6.4.3 Sheep Systems: Meat and Wool

In the low technology system, one ewe unit requires about 360 kg DM per year, provided by natural pasture.

In the intermediate technology system, one ewe unit requires about 610 kg DM per year. This is provided by a combination of sources: natural pasture, fodder crops and crop residue.

In the high technology system, one ewe unit requires about 750 kg DM per year. This is provided by natural pasture, fodder crops, crop residue and concentrates.

The above requirements correspond to 9.1, 11.3 and 11.6 kg/year per reference herd TLU for the low, intermediate and high technology systems respectively (Table 6.17).

6.4.4 Pastoral Systems: Milk and Meat

For the pastoral systems (< 120 days growing period), feed requirements are based on a daily intake of 2.5 kg dry matter per 100 kg liveweight or 6.25 kg dry matter for the 250 kg reference TLU. Maintenance requirements are 2.9 FU/day and 160 g/day digestible protein (DP). The annual maintenance dietary needs of a reference TLU are thus 1,060 FU or 2,280 kg DM (1FU = 2.15 kg DM) and 58 kg DP. Production requirements are in addition at 350 extra FU/year (0.95 FU/day) and 28 kg DP (75 g/day) for weight gain of 100 kg/year (300 g/day) or a production of 1,000 kg/year(2.74 kg/day) of milk.

The above requirements correspond to 7.0, 7.2 and 7.4 kg DM/day per TLU for the low, intermediate and high technology systems respectively for cattle; 6.6, 6.8 and 7.0 kg DM/day per TLU for goat and sheep; and 6.5, 6.6 and 6.7 kg DM/day per TLU for camel (Table 6.17).

6.4.5 Poultry and Pig: Meat and Egg

These animals are considered only under the intensive systems and standard requirements are used (FAO 1988b). For poultry these are 2.5 kg of feed (primary products) for 1 kg of meat, and 3,5 kg of feed for 1 kg of egg mass. For pig it is 4 kg of feed for 1 kg of meat.

6.5 Livestock Productivity Potential

Part V of the livestock productivity model (Figure 6.1) deals with quantification of livestock productivity potential (secondary productivity) of land (agro-ecological cells). This is achieved by setting feed requirements of livestock systems from Part IV against feed supply fromParti.

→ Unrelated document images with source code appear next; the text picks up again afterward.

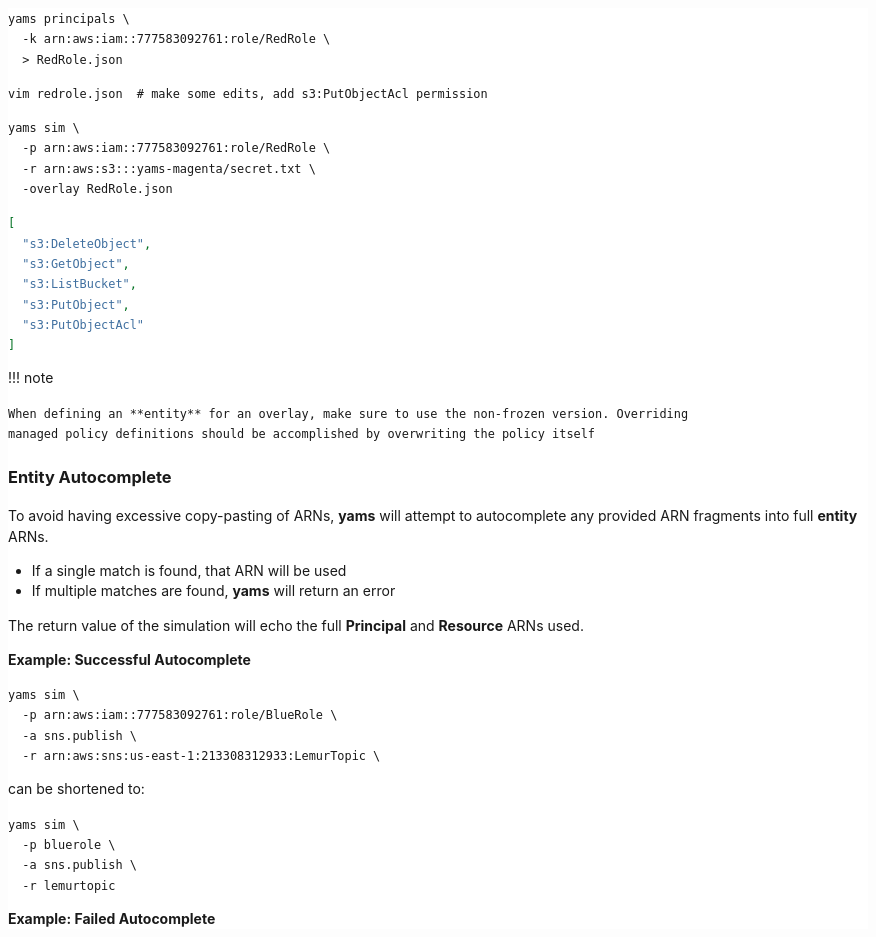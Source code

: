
 ```shell
yams principals \
  -k arn:aws:iam::777583092761:role/RedRole \
  > RedRole.json
```
```shell
vim redrole.json  # make some edits, add s3:PutObjectAcl permission
```
```shell
yams sim \
  -p arn:aws:iam::777583092761:role/RedRole \
  -r arn:aws:s3:::yams-magenta/secret.txt \
  -overlay RedRole.json
```
```json
[
  "s3:DeleteObject",
  "s3:GetObject",
  "s3:ListBucket",
  "s3:PutObject",
  "s3:PutObjectAcl"
]
```

!!! note

    When defining an **entity** for an overlay, make sure to use the non-frozen version. Overriding
    managed policy definitions should be accomplished by overwriting the policy itself

### Entity Autocomplete

To avoid having excessive copy-pasting of ARNs, **yams** will attempt to autocomplete any provided
ARN fragments into full **entity** ARNs.

- If a single match is found, that ARN will be used
- If multiple matches are found, **yams** will return an error

The return value of the simulation will echo the full **Principal** and **Resource** ARNs used.

**Example: Successful Autocomplete**

```shell
yams sim \
  -p arn:aws:iam::777583092761:role/BlueRole \
  -a sns.publish \
  -r arn:aws:sns:us-east-1:213308312933:LemurTopic \
```

can be shortened to:

```shell
yams sim \
  -p bluerole \
  -a sns.publish \
  -r lemurtopic
```

**Example: Failed Autocomplete**
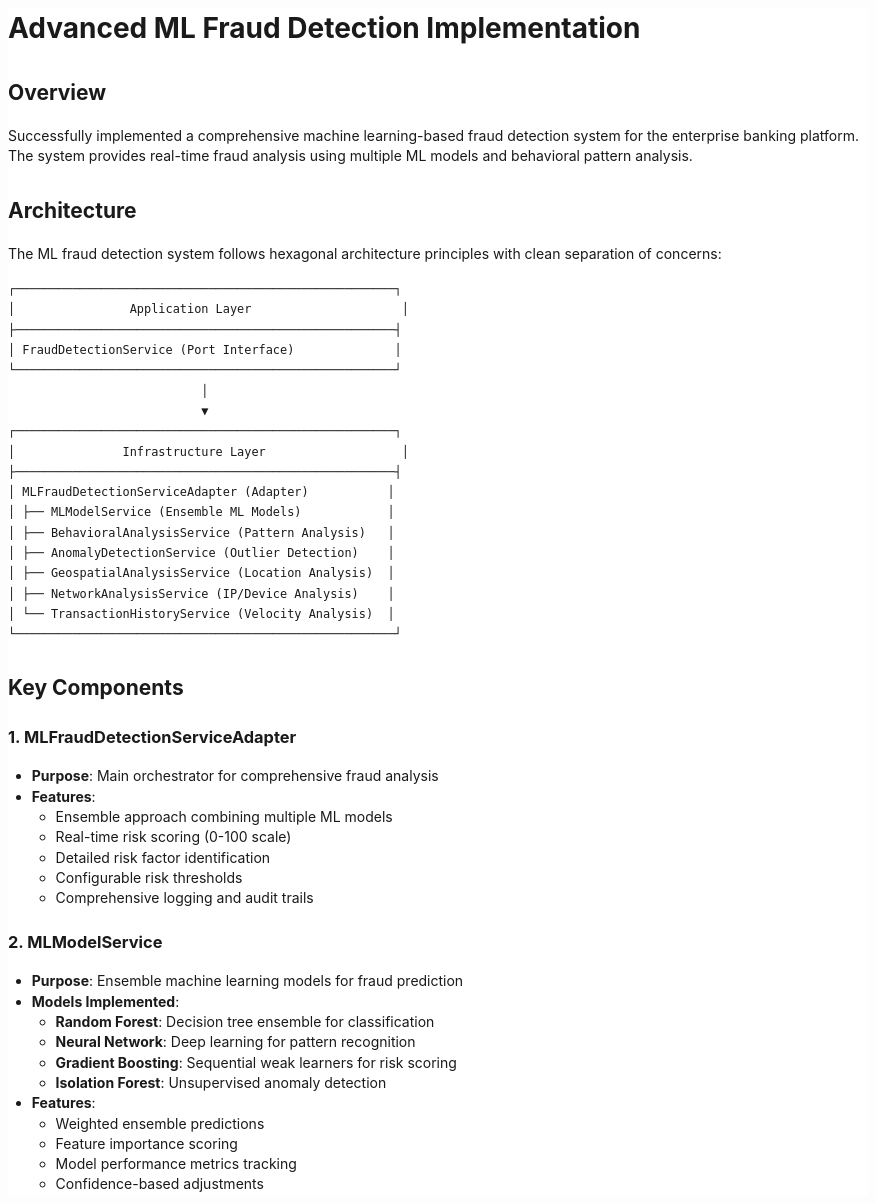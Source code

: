 # Advanced ML Fraud Detection Implementation

## Overview

Successfully implemented a comprehensive machine learning-based fraud detection system for the enterprise banking platform. The system provides real-time fraud analysis using multiple ML models and behavioral pattern analysis.

## Architecture

The ML fraud detection system follows hexagonal architecture principles with clean separation of concerns:

```
┌─────────────────────────────────────────────────────┐
│                Application Layer                     │
├─────────────────────────────────────────────────────┤
│ FraudDetectionService (Port Interface)              │
└─────────────────────────────────────────────────────┘
                           │
                           ▼
┌─────────────────────────────────────────────────────┐
│               Infrastructure Layer                   │
├─────────────────────────────────────────────────────┤
│ MLFraudDetectionServiceAdapter (Adapter)           │
│ ├── MLModelService (Ensemble ML Models)            │
│ ├── BehavioralAnalysisService (Pattern Analysis)   │
│ ├── AnomalyDetectionService (Outlier Detection)    │
│ ├── GeospatialAnalysisService (Location Analysis)  │
│ ├── NetworkAnalysisService (IP/Device Analysis)    │
│ └── TransactionHistoryService (Velocity Analysis)  │
└─────────────────────────────────────────────────────┘
```

## Key Components

### 1. MLFraudDetectionServiceAdapter
- **Purpose**: Main orchestrator for comprehensive fraud analysis
- **Features**:
  - Ensemble approach combining multiple ML models
  - Real-time risk scoring (0-100 scale)
  - Detailed risk factor identification
  - Configurable risk thresholds
  - Comprehensive logging and audit trails

### 2. MLModelService
- **Purpose**: Ensemble machine learning models for fraud prediction
- **Models Implemented**:
  - **Random Forest**: Decision tree ensemble for classification
  - **Neural Network**: Deep learning for pattern recognition
  - **Gradient Boosting**: Sequential weak learners for risk scoring
  - **Isolation Forest**: Unsupervised anomaly detection
- **Features**:
  - Weighted ensemble predictions
  - Feature importance scoring
  - Model performance metrics tracking
  - Confidence-based adjustments
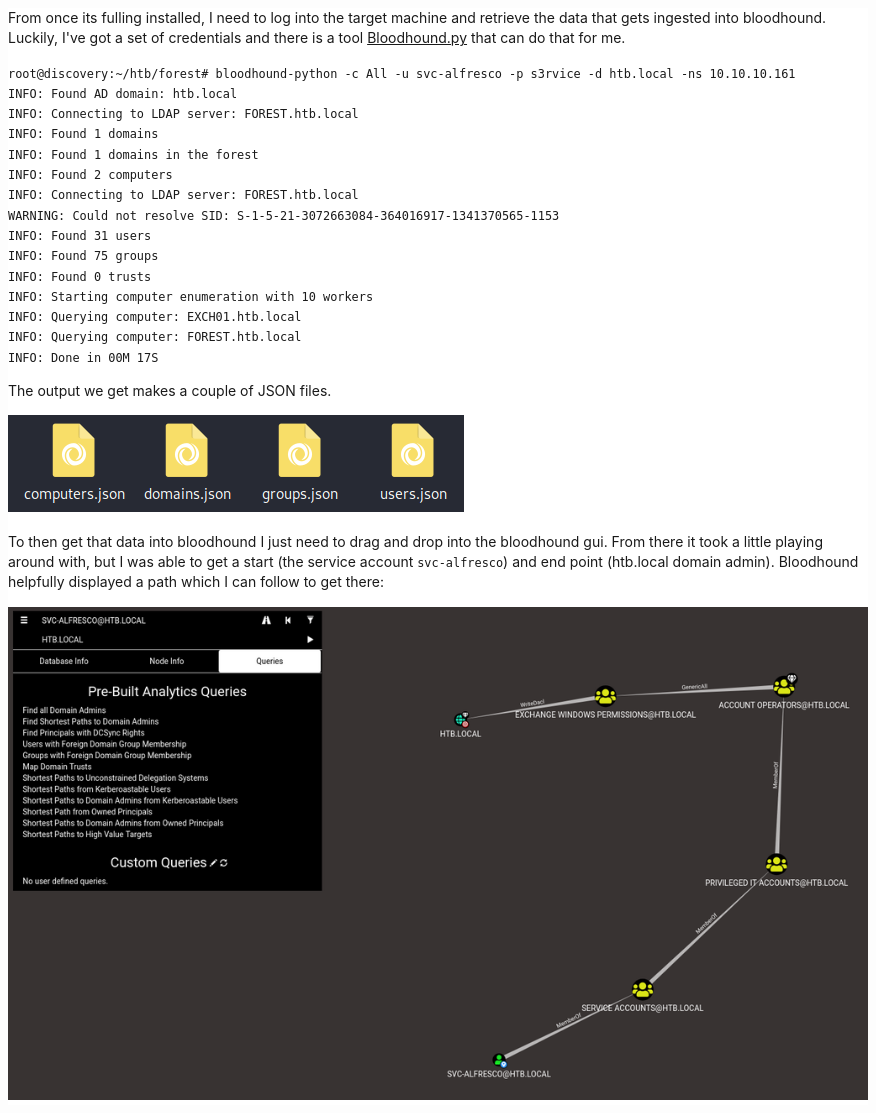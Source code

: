 From once its fulling installed, I need to log into the target machine and retrieve the data that gets ingested into bloodhound. Luckily, I've got a set of credentials and there is a tool [Bloodhound.py](https://github.com/fox-it/BloodHound.py) that can do that for me. 

```console
root@discovery:~/htb/forest# bloodhound-python -c All -u svc-alfresco -p s3rvice -d htb.local -ns 10.10.10.161
INFO: Found AD domain: htb.local
INFO: Connecting to LDAP server: FOREST.htb.local
INFO: Found 1 domains
INFO: Found 1 domains in the forest
INFO: Found 2 computers
INFO: Connecting to LDAP server: FOREST.htb.local
WARNING: Could not resolve SID: S-1-5-21-3072663084-364016917-1341370565-1153
INFO: Found 31 users
INFO: Found 75 groups
INFO: Found 0 trusts
INFO: Starting computer enumeration with 10 workers
INFO: Querying computer: EXCH01.htb.local
INFO: Querying computer: FOREST.htb.local
INFO: Done in 00M 17S
```

The output we get makes a couple of JSON files.

![json](./images/bloodhound_json.png)  

To then get that data into bloodhound I just need to drag and drop into the bloodhound gui. From there it took a little playing around with, but I was able to get a start (the service account `svc-alfresco`) and end point (htb.local domain admin). Bloodhound helpfully displayed a path which I can follow to get there:

![path](./images/bloodhound_path.png)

However, before it is possible to set feed requirements against feed supply, the latter from its various sources as applicable must be quantified by agro-ecological cell in relation to the objective function driving the model.

The permissible thermal and LGP zones for the different livestock systems is taken from the Tables 6.14 and 6.15, and the expected output of the products per herd TLU is taken from Table 6.16 for cattle, goat, sheep and camel, and from Section 6.4.5 for poultry and pig. Where output performance is assumed to be affected by constraints such as temperature stress, tse-tse, the expected loss in performance output is taken into account.